## The problem
Copy the data below exactly.

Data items
────────────────────
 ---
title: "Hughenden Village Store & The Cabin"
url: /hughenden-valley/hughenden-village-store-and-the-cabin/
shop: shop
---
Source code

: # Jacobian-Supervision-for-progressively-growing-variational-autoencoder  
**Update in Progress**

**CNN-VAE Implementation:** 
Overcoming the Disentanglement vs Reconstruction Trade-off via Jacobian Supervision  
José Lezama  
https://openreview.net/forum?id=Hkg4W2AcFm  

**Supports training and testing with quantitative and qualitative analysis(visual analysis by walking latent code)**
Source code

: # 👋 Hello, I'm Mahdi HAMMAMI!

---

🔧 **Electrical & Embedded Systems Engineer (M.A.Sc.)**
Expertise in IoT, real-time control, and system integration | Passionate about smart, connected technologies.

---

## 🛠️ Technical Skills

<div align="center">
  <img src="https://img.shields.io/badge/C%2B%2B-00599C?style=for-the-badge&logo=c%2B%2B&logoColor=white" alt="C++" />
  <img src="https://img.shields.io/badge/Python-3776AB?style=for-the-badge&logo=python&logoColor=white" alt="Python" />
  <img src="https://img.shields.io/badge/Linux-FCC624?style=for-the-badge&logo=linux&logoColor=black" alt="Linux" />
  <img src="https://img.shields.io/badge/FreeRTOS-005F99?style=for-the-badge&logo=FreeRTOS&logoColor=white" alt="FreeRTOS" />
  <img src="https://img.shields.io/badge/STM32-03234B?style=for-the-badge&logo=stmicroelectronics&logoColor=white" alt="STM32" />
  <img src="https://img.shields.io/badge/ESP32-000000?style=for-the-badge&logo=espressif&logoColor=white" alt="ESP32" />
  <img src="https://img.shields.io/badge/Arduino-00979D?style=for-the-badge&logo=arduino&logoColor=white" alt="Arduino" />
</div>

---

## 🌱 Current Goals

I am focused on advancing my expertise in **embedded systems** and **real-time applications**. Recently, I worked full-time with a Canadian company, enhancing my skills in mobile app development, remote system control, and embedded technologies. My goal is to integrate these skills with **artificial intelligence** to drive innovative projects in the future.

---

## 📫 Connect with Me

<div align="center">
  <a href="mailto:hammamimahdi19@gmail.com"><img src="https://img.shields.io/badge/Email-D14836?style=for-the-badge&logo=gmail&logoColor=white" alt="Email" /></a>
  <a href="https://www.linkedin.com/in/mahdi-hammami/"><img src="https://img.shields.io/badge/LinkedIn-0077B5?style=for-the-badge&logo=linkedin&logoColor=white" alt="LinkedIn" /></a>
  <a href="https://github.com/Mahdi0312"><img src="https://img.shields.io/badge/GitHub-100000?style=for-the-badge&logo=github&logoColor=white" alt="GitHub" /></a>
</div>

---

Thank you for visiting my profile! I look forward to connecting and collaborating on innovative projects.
────────────────────
## Result
 ---
title: "Hughenden Village Store & The Cabin"
url: /hughenden-valley/hughenden-village-store-and-the-cabin/
shop: shop
---
Source code

: # Jacobian-Supervision-for-progressively-growing-variational-autoencoder  
**Update in Progress**

**CNN-VAE Implementation:** 
Overcoming the Disentanglement vs Reconstruction Trade-off via Jacobian Supervision  
José Lezama  
https://openreview.net/forum?id=Hkg4W2AcFm  

**Supports training and testing with quantitative and qualitative analysis(visual analysis by walking latent code)**
Source code

: # 👋 Hello, I'm Mahdi HAMMAMI!

---

🔧 **Electrical & Embedded Systems Engineer (M.A.Sc.)**
Expertise in IoT, real-time control, and system integration | Passionate about smart, connected technologies.

---

## 🛠️ Technical Skills

<div align="center">
  <img src="https://img.shields.io/badge/C%2B%2B-00599C?style=for-the-badge&logo=c%2B%2B&logoColor=white" alt="C++" />
  <img src="https://img.shields.io/badge/Python-3776AB?style=for-the-badge&logo=python&logoColor=white" alt="Python" />
  <img src="https://img.shields.io/badge/Linux-FCC624?style=for-the-badge&logo=linux&logoColor=black" alt="Linux" />
  <img src="https://img.shields.io/badge/FreeRTOS-005F99?style=for-the-badge&logo=FreeRTOS&logoColor=white" alt="FreeRTOS" />
  <img src="https://img.shields.io/badge/STM32-03234B?style=for-the-badge&logo=stmicroelectronics&logoColor=white" alt="STM32" />
  <img src="https://img.shields.io/badge/ESP32-000000?style=for-the-badge&logo=espressif&logoColor=white" alt="ESP32" />
  <img src="https://img.shields.io/badge/Arduino-00979D?style=for-the-badge&logo=arduino&logoColor=white" alt="Arduino" />
</div>

---

## 🌱 Current Goals

I am focused on advancing my expertise in **embedded systems** and **real-time applications**. Recently, I worked full-time with a Canadian company, enhancing my skills in mobile app development, remote system control, and embedded technologies. My goal is to integrate these skills with **artificial intelligence** to drive innovative projects in the future.

---

## 📫 Connect with Me

<div align="center">
  <a href="mailto:hammamimahdi19@gmail.com"><img src="https://img.shields.io/badge/Email-D14836?style=for-the-badge&logo=gmail&logoColor=white" alt="Email" /></a>
  <a href="https://www.linkedin.com/in/mahdi-hammami/"><img src="https://img.shields.io/badge/LinkedIn-0077B5?style=for-the-badge&logo=linkedin&logoColor=white" alt="LinkedIn" /></a>
  <a href="https://github.com/Mahdi0312"><img src="https://img.shields.io/badge/GitHub-100000?style=for-the-badge&logo=github&logoColor=white" alt="GitHub" /></a>
</div>

---

Thank you for visiting my profile! I look forward to connecting and collaborating on innovative projects.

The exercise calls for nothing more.